Ramallah: The Palestinian Authority on Monday called an Israeli minister’s remarks denying the existence of the Palestinian people “conclusive evidence” of the Israeli government’s “racist ideology”.

Israel’s far-right finance minister, Bezalel Smotrich, is part of veteran leader Benjamin Netanyahu’s government that took office in December.

Smotrich, who has a history of incendiary remarks, faced international rebuke earlier this month after calling for a Palestinian town in the occupied West Bank to be “wiped out”.

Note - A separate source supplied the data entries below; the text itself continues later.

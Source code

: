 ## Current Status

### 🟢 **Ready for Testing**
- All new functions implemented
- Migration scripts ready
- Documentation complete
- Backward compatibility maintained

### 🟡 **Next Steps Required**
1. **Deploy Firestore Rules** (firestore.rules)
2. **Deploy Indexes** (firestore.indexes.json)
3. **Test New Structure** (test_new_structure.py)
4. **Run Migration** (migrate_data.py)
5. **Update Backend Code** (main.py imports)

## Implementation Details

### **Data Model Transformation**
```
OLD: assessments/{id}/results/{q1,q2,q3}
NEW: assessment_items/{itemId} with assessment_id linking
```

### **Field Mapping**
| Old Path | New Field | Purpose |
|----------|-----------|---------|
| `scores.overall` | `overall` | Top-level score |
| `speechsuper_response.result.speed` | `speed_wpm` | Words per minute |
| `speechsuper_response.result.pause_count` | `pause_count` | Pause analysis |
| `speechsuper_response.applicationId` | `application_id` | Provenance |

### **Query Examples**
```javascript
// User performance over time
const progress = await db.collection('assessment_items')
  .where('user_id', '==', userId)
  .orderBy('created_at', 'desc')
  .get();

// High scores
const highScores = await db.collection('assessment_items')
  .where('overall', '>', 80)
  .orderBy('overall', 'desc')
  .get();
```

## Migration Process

“There are no Palestinians, because there isn’t a Palestinian people,” he said on Sunday in Paris, quoting French-Israeli Zionist activist Jacques Kupfer at an event in his memory, according to a video circulating on social media.

Palestinian prime minister Mohammad Shtayyeh said ahead of a cabinet meeting on Monday the “inflammatory statements” made by Smotrich “are consistent with the first Zionist sayings of ‘a land without a people for a people without a land’”.

Smotrich’s comments came as Israeli and Palestinian representatives met in the Red Sea resort of Sharm Al Shiekh along with Egyptian, Jordanian and US officials for “extensive discussions on ways to de-escalate tensions between the Palestinians and Israelis,” according to a joint statement.

The Jordanian foreign ministry on Monday condemned the minister’s remarks, calling them “extremist racism” and Smotrich himself an “extremist”.

It warned in a statement that his “use of a map... that encompasses the border of the Hashemite Kingdom of Jordan” may be in violation of the 1994 peace accord.

Huwara ‘wiped out’

Smotrich had called in early March for the Palestinian town of Huwara to be “wiped out” after two Israelis were shot dead there by an alleged Hamas militant.

After the shooting, hundreds of rampaging Israeli settlers torched Palestinian homes and cars in the West Bank town, and a Palestinian man was killed in the nearby village of Zaatara.

Speaking last month, the United Nations’ Middle East envoy Tor Wennesland called for the “cycle of violence” in the Israeli-Palestinian conflict to be “stopped immediately”.

Violence has intensified in the West Bank in recent months.

Since the start of the year, the conflict has claimed the lives of 86 Palestinian adults and children, including militants and civilians.

Fourteen Israeli adults and children, including members of the security forces and civilians, and one Ukrainian civilian have been killed over the same period, according to an AFP tally based on official sources from both sides.

On Sunday, while talks were underway in Egypt, an Israeli was seriously wounded in a shooting attack in Huwara.